┌─ Data to process
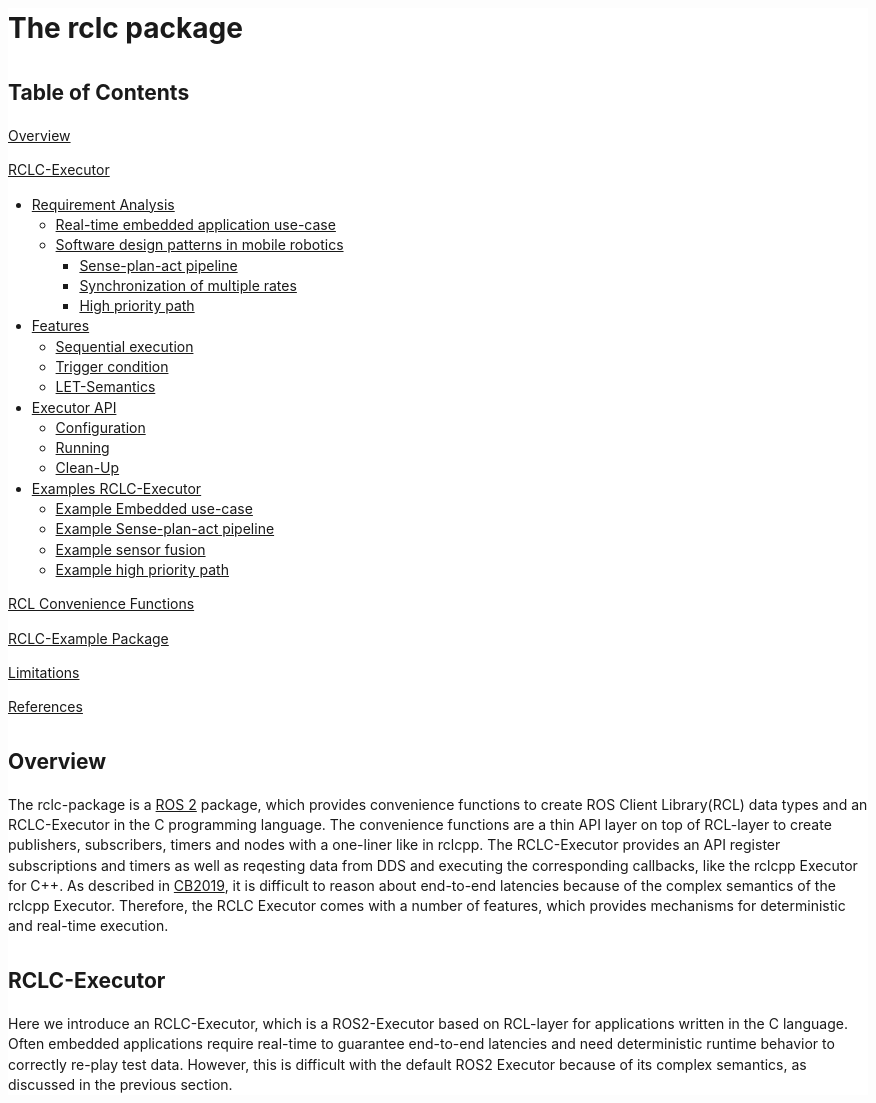 # The rclc package

## Table of Contents

[Overview](#overview)

[RCLC-Executor](#rclc-executor)
  * [Requirement Analysis](#requirement-analysis)
    * [Real-time embedded application use-case](#real-time-embedded-application-use-case)
    * [Software design patterns in mobile robotics](#software-design-patterns-in-mobile-robotics)
      * [Sense-plan-act pipeline](#sense-plan-act-pipeline)
      * [Synchronization of multiple rates](#synchronization-of-multiple-rates)
      * [High priority path](#high-priority-path)
  * [Features](#features)
    * [Sequential execution](#sequential-execution)
    * [Trigger condition](#trigger-condition)
    * [LET-Semantics](#let-semantics)
  * [Executor API](#executor-api)
    * [Configuration](#configuration-phase)
    * [Running](#running-phase)
    * [Clean-Up](#clean-up)
  * [Examples RCLC-Executor](#examples-rclc-executor)
    * [Example Embedded use-case](#example-embedded-use-case)
    * [Example Sense-plan-act pipeline](#example-sense-plan-act-pipeline)
    * [Example sensor fusion](#example-sensor-fusion)
    * [Example high priority path](#example-high-priority-path)

[RCL Convenience Functions](#rcl-convenience-functions)

[RCLC-Example Package](#rclc-example-package)

[Limitations](#limitations)

[References](#references)

## Overview
The rclc-package is a [ROS 2](http://www.ros2.org/) package, which provides convenience functions to create ROS Client Library(RCL) data types and an RCLC-Executor in the C programming language. The convenience functions are a thin API layer on top of RCL-layer to create publishers, subscribers, timers and nodes with a one-liner like in rclcpp. The RCLC-Executor provides an API register subscriptions and timers as well as reqesting data from DDS and executing the corresponding callbacks, like the rclcpp Executor for C++. As described in [CB2019](#CB2019), it is difficult to reason about end-to-end latencies because of the complex semantics of the rclcpp Executor. Therefore, the RCLC Executor comes with a number of features, which provides mechanisms for deterministic and real-time execution.

## RCLC-Executor
Here we introduce an RCLC-Executor, which is a ROS2-Executor based on RCL-layer for applications written in the C language. Often embedded applications require real-time to guarantee end-to-end latencies and need deterministic runtime behavior to correctly re-play test data. However, this is difficult with the default ROS2 Executor because of its complex semantics, as discussed in the previous section.
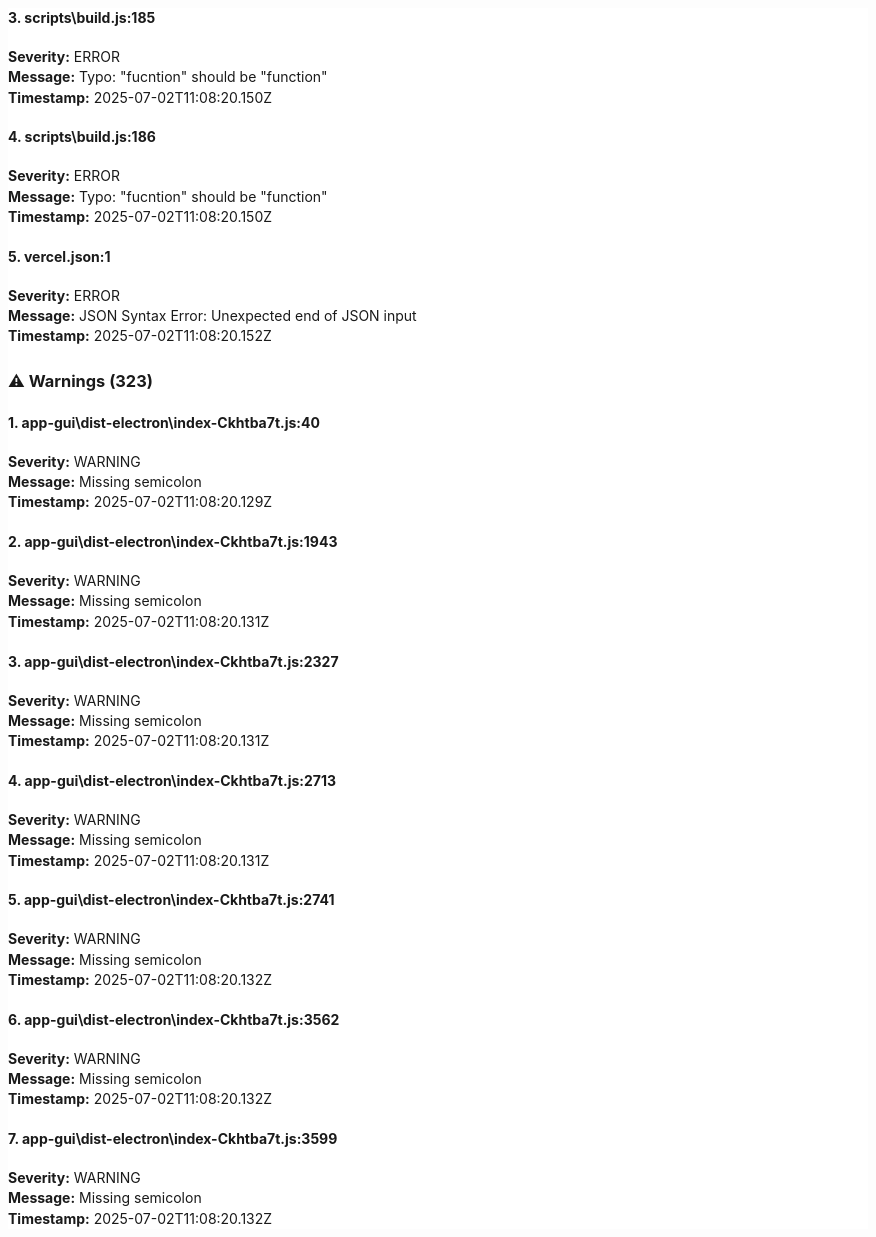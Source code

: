 #### 3. scripts\build.js:185
**Severity:** ERROR  
**Message:** Typo: "fucntion" should be "function"  
**Timestamp:** 2025-07-02T11:08:20.150Z

#### 4. scripts\build.js:186
**Severity:** ERROR  
**Message:** Typo: "fucntion" should be "function"  
**Timestamp:** 2025-07-02T11:08:20.150Z

#### 5. vercel.json:1
**Severity:** ERROR  
**Message:** JSON Syntax Error: Unexpected end of JSON input  
**Timestamp:** 2025-07-02T11:08:20.152Z

### ⚠️ Warnings (323)

#### 1. app-gui\dist-electron\index-Ckhtba7t.js:40
**Severity:** WARNING  
**Message:** Missing semicolon  
**Timestamp:** 2025-07-02T11:08:20.129Z

#### 2. app-gui\dist-electron\index-Ckhtba7t.js:1943
**Severity:** WARNING  
**Message:** Missing semicolon  
**Timestamp:** 2025-07-02T11:08:20.131Z

#### 3. app-gui\dist-electron\index-Ckhtba7t.js:2327
**Severity:** WARNING  
**Message:** Missing semicolon  
**Timestamp:** 2025-07-02T11:08:20.131Z

#### 4. app-gui\dist-electron\index-Ckhtba7t.js:2713
**Severity:** WARNING  
**Message:** Missing semicolon  
**Timestamp:** 2025-07-02T11:08:20.131Z

#### 5. app-gui\dist-electron\index-Ckhtba7t.js:2741
**Severity:** WARNING  
**Message:** Missing semicolon  
**Timestamp:** 2025-07-02T11:08:20.132Z

#### 6. app-gui\dist-electron\index-Ckhtba7t.js:3562
**Severity:** WARNING  
**Message:** Missing semicolon  
**Timestamp:** 2025-07-02T11:08:20.132Z

#### 7. app-gui\dist-electron\index-Ckhtba7t.js:3599
**Severity:** WARNING  
**Message:** Missing semicolon  
**Timestamp:** 2025-07-02T11:08:20.132Z

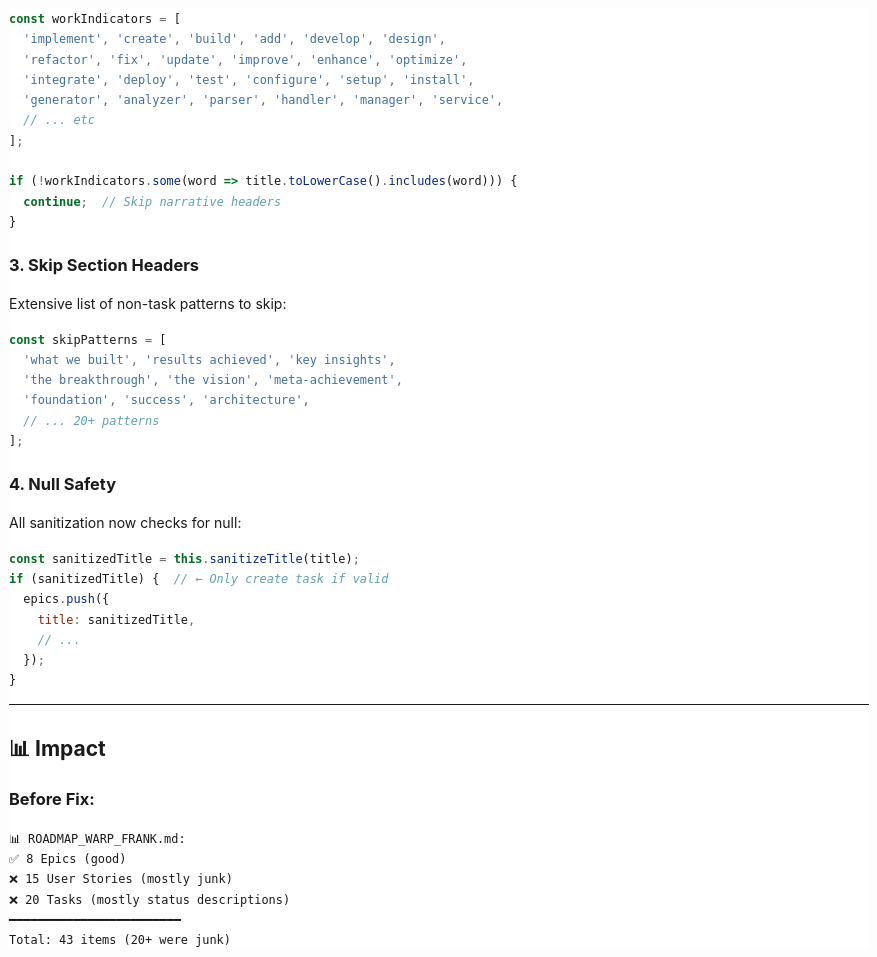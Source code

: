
 ```javascript
const workIndicators = [
  'implement', 'create', 'build', 'add', 'develop', 'design',
  'refactor', 'fix', 'update', 'improve', 'enhance', 'optimize',
  'integrate', 'deploy', 'test', 'configure', 'setup', 'install',
  'generator', 'analyzer', 'parser', 'handler', 'manager', 'service',
  // ... etc
];

if (!workIndicators.some(word => title.toLowerCase().includes(word))) {
  continue;  // Skip narrative headers
}
```

### **3. Skip Section Headers**

Extensive list of non-task patterns to skip:

```javascript
const skipPatterns = [
  'what we built', 'results achieved', 'key insights',
  'the breakthrough', 'the vision', 'meta-achievement',
  'foundation', 'success', 'architecture',
  // ... 20+ patterns
];
```

### **4. Null Safety**

All sanitization now checks for null:

```javascript
const sanitizedTitle = this.sanitizeTitle(title);
if (sanitizedTitle) {  // ← Only create task if valid
  epics.push({
    title: sanitizedTitle,
    // ...
  });
}
```

---

## 📊 **Impact**

### **Before Fix:**
```
📊 ROADMAP_WARP_FRANK.md:
✅ 8 Epics (good)
❌ 15 User Stories (mostly junk)
❌ 20 Tasks (mostly status descriptions)
━━━━━━━━━━━━━━━━━━━━━━━━
Total: 43 items (20+ were junk)
```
└─
Give back the records above word for word, minus any image they hold.

 # The rclc package

## Table of Contents

[Overview](#overview)

[RCLC-Executor](#rclc-executor)
  * [Requirement Analysis](#requirement-analysis)
    * [Real-time embedded application use-case](#real-time-embedded-application-use-case)
    * [Software design patterns in mobile robotics](#software-design-patterns-in-mobile-robotics)
      * [Sense-plan-act pipeline](#sense-plan-act-pipeline)
      * [Synchronization of multiple rates](#synchronization-of-multiple-rates)
      * [High priority path](#high-priority-path)
  * [Features](#features)
    * [Sequential execution](#sequential-execution)
    * [Trigger condition](#trigger-condition)
    * [LET-Semantics](#let-semantics)
  * [Executor API](#executor-api)
    * [Configuration](#configuration-phase)
    * [Running](#running-phase)
    * [Clean-Up](#clean-up)
  * [Examples RCLC-Executor](#examples-rclc-executor)
    * [Example Embedded use-case](#example-embedded-use-case)
    * [Example Sense-plan-act pipeline](#example-sense-plan-act-pipeline)
    * [Example sensor fusion](#example-sensor-fusion)
    * [Example high priority path](#example-high-priority-path)

[RCL Convenience Functions](#rcl-convenience-functions)

[RCLC-Example Package](#rclc-example-package)

[Limitations](#limitations)

[References](#references)

## Overview
The rclc-package is a [ROS 2](http://www.ros2.org/) package, which provides convenience functions to create ROS Client Library(RCL) data types and an RCLC-Executor in the C programming language. The convenience functions are a thin API layer on top of RCL-layer to create publishers, subscribers, timers and nodes with a one-liner like in rclcpp. The RCLC-Executor provides an API register subscriptions and timers as well as reqesting data from DDS and executing the corresponding callbacks, like the rclcpp Executor for C++. As described in [CB2019](#CB2019), it is difficult to reason about end-to-end latencies because of the complex semantics of the rclcpp Executor. Therefore, the RCLC Executor comes with a number of features, which provides mechanisms for deterministic and real-time execution.

## RCLC-Executor
Here we introduce an RCLC-Executor, which is a ROS2-Executor based on RCL-layer for applications written in the C language. Often embedded applications require real-time to guarantee end-to-end latencies and need deterministic runtime behavior to correctly re-play test data. However, this is difficult with the default ROS2 Executor because of its complex semantics, as discussed in the previous section.
Source code

: #### 3. scripts\build.js:185
**Severity:** ERROR  
**Message:** Typo: "fucntion" should be "function"  
**Timestamp:** 2025-07-02T11:08:20.150Z

#### 4. scripts\build.js:186
**Severity:** ERROR  
**Message:** Typo: "fucntion" should be "function"  
**Timestamp:** 2025-07-02T11:08:20.150Z

#### 5. vercel.json:1
**Severity:** ERROR  
**Message:** JSON Syntax Error: Unexpected end of JSON input  
**Timestamp:** 2025-07-02T11:08:20.152Z

### ⚠️ Warnings (323)

#### 1. app-gui\dist-electron\index-Ckhtba7t.js:40
**Severity:** WARNING  
**Message:** Missing semicolon  
**Timestamp:** 2025-07-02T11:08:20.129Z

#### 2. app-gui\dist-electron\index-Ckhtba7t.js:1943
**Severity:** WARNING  
**Message:** Missing semicolon  
**Timestamp:** 2025-07-02T11:08:20.131Z

#### 3. app-gui\dist-electron\index-Ckhtba7t.js:2327
**Severity:** WARNING  
**Message:** Missing semicolon  
**Timestamp:** 2025-07-02T11:08:20.131Z

#### 4. app-gui\dist-electron\index-Ckhtba7t.js:2713
**Severity:** WARNING  
**Message:** Missing semicolon  
**Timestamp:** 2025-07-02T11:08:20.131Z

#### 5. app-gui\dist-electron\index-Ckhtba7t.js:2741
**Severity:** WARNING  
**Message:** Missing semicolon  
**Timestamp:** 2025-07-02T11:08:20.132Z

#### 6. app-gui\dist-electron\index-Ckhtba7t.js:3562
**Severity:** WARNING  
**Message:** Missing semicolon  
**Timestamp:** 2025-07-02T11:08:20.132Z

#### 7. app-gui\dist-electron\index-Ckhtba7t.js:3599
**Severity:** WARNING  
**Message:** Missing semicolon  
**Timestamp:** 2025-07-02T11:08:20.132Z

Source code

:
 ```javascript
const workIndicators = [
  'implement', 'create', 'build', 'add', 'develop', 'design',
  'refactor', 'fix', 'update', 'improve', 'enhance', 'optimize',
  'integrate', 'deploy', 'test', 'configure', 'setup', 'install',
  'generator', 'analyzer', 'parser', 'handler', 'manager', 'service',
  // ... etc
];

if (!workIndicators.some(word => title.toLowerCase().includes(word))) {
  continue;  // Skip narrative headers
}
```

### **3. Skip Section Headers**

Extensive list of non-task patterns to skip:

```javascript
const skipPatterns = [
  'what we built', 'results achieved', 'key insights',
  'the breakthrough', 'the vision', 'meta-achievement',
  'foundation', 'success', 'architecture',
  // ... 20+ patterns
];
```

### **4. Null Safety**

All sanitization now checks for null:

```javascript
const sanitizedTitle = this.sanitizeTitle(title);
if (sanitizedTitle) {  // ← Only create task if valid
  epics.push({
    title: sanitizedTitle,
    // ...
  });
}
```

---

## 📊 **Impact**

### **Before Fix:**
```
📊 ROADMAP_WARP_FRANK.md:
✅ 8 Epics (good)
❌ 15 User Stories (mostly junk)
❌ 20 Tasks (mostly status descriptions)
━━━━━━━━━━━━━━━━━━━━━━━━
Total: 43 items (20+ were junk)
```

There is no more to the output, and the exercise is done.